I mean, it makes obvious sense -- I've got years of running under my belt...err...feet...but not years of push ups. Still, it sucks.

We've got four more weeks of 'shups -- as that's when one of my coworkers hits 100 (He's a guy...which I'll fully accept as a valid excuse for doing waaaaaaay more push ups than I'd ever care, or be able, to ever do).

Four more weeks? That'll put me at 60 'shups.

Ouch...the thought of that just made my muscles cringe.

Why couldn't I have been a body builder to start out with, eh?

Wednesday, September 1, 2010

Mommy Wow! I'm a big kid now?

Yep. I'm a big kid. An official adult and stuff.

Why?

Because today is the day my insurance benefits really officially kick in.

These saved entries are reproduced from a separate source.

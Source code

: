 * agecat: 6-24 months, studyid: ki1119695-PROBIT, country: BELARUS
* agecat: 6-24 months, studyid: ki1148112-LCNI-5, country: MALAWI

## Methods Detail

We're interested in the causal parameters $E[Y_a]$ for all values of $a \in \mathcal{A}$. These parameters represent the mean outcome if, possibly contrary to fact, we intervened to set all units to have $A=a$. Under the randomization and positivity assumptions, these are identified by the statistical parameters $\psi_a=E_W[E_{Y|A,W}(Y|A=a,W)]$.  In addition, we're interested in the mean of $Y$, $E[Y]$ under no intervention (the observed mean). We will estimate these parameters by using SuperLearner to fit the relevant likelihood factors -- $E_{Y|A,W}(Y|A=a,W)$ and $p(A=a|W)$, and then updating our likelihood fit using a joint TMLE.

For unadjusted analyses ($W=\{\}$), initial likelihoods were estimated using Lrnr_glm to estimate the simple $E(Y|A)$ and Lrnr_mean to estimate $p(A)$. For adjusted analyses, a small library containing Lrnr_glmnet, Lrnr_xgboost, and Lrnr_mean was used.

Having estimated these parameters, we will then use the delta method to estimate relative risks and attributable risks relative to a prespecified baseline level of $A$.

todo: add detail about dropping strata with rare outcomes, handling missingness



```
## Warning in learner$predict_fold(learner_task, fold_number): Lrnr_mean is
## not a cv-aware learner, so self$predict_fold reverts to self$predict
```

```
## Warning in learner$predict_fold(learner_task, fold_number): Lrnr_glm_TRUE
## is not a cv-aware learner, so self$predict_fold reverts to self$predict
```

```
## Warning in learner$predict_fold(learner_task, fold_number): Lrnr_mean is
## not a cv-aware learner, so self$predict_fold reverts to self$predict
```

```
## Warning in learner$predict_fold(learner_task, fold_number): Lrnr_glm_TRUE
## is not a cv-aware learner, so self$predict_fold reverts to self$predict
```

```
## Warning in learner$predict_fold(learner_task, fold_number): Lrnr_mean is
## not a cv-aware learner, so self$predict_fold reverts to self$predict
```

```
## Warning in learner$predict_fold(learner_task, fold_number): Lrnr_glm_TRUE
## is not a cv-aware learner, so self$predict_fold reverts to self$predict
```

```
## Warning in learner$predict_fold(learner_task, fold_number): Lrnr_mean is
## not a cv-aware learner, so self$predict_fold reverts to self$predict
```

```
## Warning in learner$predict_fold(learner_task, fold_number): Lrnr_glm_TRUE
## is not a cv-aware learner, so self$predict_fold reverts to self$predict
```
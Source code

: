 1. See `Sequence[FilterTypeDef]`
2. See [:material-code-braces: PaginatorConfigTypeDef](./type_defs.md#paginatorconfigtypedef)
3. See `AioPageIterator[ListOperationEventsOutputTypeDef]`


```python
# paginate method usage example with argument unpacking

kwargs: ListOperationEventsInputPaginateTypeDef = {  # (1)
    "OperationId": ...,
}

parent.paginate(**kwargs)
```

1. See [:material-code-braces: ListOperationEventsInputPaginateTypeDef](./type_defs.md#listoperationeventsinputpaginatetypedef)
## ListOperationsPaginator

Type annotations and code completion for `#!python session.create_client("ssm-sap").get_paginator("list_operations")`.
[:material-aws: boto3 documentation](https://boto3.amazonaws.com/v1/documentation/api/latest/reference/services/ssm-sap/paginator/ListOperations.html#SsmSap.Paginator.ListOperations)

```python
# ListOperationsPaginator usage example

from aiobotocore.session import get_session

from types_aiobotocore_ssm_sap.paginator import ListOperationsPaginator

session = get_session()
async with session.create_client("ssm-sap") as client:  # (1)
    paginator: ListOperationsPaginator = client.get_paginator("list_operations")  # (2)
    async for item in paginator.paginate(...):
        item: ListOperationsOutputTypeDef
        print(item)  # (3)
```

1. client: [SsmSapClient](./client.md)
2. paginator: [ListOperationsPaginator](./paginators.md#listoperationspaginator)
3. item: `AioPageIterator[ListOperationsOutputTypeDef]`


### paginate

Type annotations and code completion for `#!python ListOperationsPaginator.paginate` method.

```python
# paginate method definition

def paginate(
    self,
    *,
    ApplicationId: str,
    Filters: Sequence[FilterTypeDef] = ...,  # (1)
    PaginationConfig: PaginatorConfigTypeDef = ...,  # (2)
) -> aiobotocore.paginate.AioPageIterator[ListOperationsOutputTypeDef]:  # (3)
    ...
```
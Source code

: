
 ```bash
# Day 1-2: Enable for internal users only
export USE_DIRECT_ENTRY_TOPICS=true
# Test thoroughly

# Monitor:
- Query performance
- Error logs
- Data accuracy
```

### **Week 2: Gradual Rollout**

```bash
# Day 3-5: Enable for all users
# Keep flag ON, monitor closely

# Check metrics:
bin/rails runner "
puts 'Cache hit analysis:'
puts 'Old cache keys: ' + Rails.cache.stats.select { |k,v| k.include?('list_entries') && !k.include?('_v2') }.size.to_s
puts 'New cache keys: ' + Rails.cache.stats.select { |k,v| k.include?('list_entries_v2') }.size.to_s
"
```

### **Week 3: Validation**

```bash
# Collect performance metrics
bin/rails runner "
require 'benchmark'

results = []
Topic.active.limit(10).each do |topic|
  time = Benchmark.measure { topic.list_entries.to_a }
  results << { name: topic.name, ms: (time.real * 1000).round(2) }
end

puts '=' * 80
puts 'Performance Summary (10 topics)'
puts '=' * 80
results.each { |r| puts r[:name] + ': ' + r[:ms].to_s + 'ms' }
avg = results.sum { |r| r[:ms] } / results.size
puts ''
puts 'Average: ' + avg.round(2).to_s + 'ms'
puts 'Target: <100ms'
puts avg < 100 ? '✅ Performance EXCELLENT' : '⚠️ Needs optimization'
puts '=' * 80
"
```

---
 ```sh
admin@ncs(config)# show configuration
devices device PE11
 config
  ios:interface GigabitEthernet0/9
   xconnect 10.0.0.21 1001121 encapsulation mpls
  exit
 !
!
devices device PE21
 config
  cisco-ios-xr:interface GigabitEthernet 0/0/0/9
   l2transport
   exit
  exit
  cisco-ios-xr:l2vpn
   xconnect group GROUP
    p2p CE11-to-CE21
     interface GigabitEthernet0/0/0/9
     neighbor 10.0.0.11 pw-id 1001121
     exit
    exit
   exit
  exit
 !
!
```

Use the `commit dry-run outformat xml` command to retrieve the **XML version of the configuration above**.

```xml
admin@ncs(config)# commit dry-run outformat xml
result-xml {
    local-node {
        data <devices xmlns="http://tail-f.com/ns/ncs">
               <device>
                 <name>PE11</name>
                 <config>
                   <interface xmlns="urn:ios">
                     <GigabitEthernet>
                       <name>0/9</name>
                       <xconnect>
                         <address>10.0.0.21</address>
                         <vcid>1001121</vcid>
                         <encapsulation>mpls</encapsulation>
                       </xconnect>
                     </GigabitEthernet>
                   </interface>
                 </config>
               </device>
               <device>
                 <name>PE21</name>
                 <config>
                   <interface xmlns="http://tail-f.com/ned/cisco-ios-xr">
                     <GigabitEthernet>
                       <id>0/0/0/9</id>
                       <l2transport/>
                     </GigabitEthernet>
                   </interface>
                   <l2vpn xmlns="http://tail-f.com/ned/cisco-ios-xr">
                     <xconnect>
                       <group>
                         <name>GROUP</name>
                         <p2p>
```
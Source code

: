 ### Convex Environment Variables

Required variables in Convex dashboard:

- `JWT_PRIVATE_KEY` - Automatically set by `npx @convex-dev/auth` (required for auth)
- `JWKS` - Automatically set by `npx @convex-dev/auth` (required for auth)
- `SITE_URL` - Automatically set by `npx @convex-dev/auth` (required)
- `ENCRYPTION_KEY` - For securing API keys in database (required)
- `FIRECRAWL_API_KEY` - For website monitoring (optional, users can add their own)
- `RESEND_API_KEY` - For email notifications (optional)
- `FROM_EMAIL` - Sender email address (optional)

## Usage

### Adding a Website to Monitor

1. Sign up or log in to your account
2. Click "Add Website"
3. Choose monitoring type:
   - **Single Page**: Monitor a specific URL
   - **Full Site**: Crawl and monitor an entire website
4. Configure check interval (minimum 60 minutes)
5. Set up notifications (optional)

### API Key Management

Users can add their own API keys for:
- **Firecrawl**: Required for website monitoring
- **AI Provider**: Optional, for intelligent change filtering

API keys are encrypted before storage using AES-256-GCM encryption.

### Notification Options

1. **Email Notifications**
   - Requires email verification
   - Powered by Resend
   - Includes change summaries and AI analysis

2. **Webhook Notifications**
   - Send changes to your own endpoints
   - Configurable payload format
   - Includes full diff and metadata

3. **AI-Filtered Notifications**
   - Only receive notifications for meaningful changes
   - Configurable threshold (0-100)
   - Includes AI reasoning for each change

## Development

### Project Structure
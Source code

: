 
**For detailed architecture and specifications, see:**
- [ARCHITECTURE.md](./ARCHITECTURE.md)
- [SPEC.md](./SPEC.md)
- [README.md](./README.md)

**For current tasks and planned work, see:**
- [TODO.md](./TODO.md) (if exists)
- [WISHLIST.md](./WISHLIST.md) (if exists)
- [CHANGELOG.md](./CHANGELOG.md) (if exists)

That's right...I can break a leg, break my teeth, break my spirit and have it all fixed...and paid for.

While I don't have any plans on breaking any of the aforementioned, I guess today just gives me peace-of-mind (There's AngelVision speak for you) knowing that, in case something really crappy and painful does come my way -- say the lady who almost hit me during my run this morning hadn't finished applying her lipstick and actually turned into me instead of nearly into me -- I'm covered; good to go.

It's hard at this juncture to not want to go down the highway of political ranting but, considering I have a plethora of friends and loved ones who are my age, working their asses off without a safety net of health insurance, it's inevitable that my typically non-political posting is taking the on ramp at full speed.

A couple of weeks ago the New York Times T-Magazine ran an article about kids my age. The headline pretty much sums up the subject of the eleven page issue: "What Is It About 20-Somethings?" "Why," the subhead asks, "Are so many people in their 20s taking so long to grow up?" One of the reasons...healthcare. The other reason? The economy. It's awesome, really, that our president has allowed those of us no longer in college but without a job like mine to stay on our parents' health insurance plans until we're 26 but, at the same time, allowing us to keep suckling away on that parental teat just pushes us further and further away from real, live independence. It's a way of keeping us half-grown up as psuedo-adults who are almost...but not quite...there.

What pushes most of us down even further is the still-tanked and ever-tanking economy that's ripe only with un-and-underemployment. There are too many degree-bearing 20-somethings with stocks of creativity, passion, drive and talent who are working part-time, unfulfilling jobs (By the way, unfulfilling isn't actually a word. Good thing I've got an English degree and license to make up my own). And here in Portland (Okay, and Oregon in general where the unemployment level is still over 10 percent), the economy is nearly impossible.

It's not fair! It's not fair! It's not fair!

Wait...this post was about me being a grown up, right?

Anyway...

While I typically don't agree with Nancy Pelosi, I found a quotation from her on Friday while looking up quotations for a client.

(Sidebar for all of those in marketing...don't EVER promise a client you'll find a quotation for them. It takes for fucking ever. And yes...the F-word was indeed necessary. End Sidebar)

Pelosi said: "Think of an economy where people could be an artist or photographer or writer without worrying about keeping their day job in order to have health insurance."

Indeed...where is that economy? And where is the universal  healthcare? Where? Where? Where?

Maybe we 20-somethings don't want to grow up just quite yet because there's not a whole lot of awesome to grow up to.

Hmm. I think I broke my spirit somewhere during that joyride.

And here I thought the start of September never looked so good.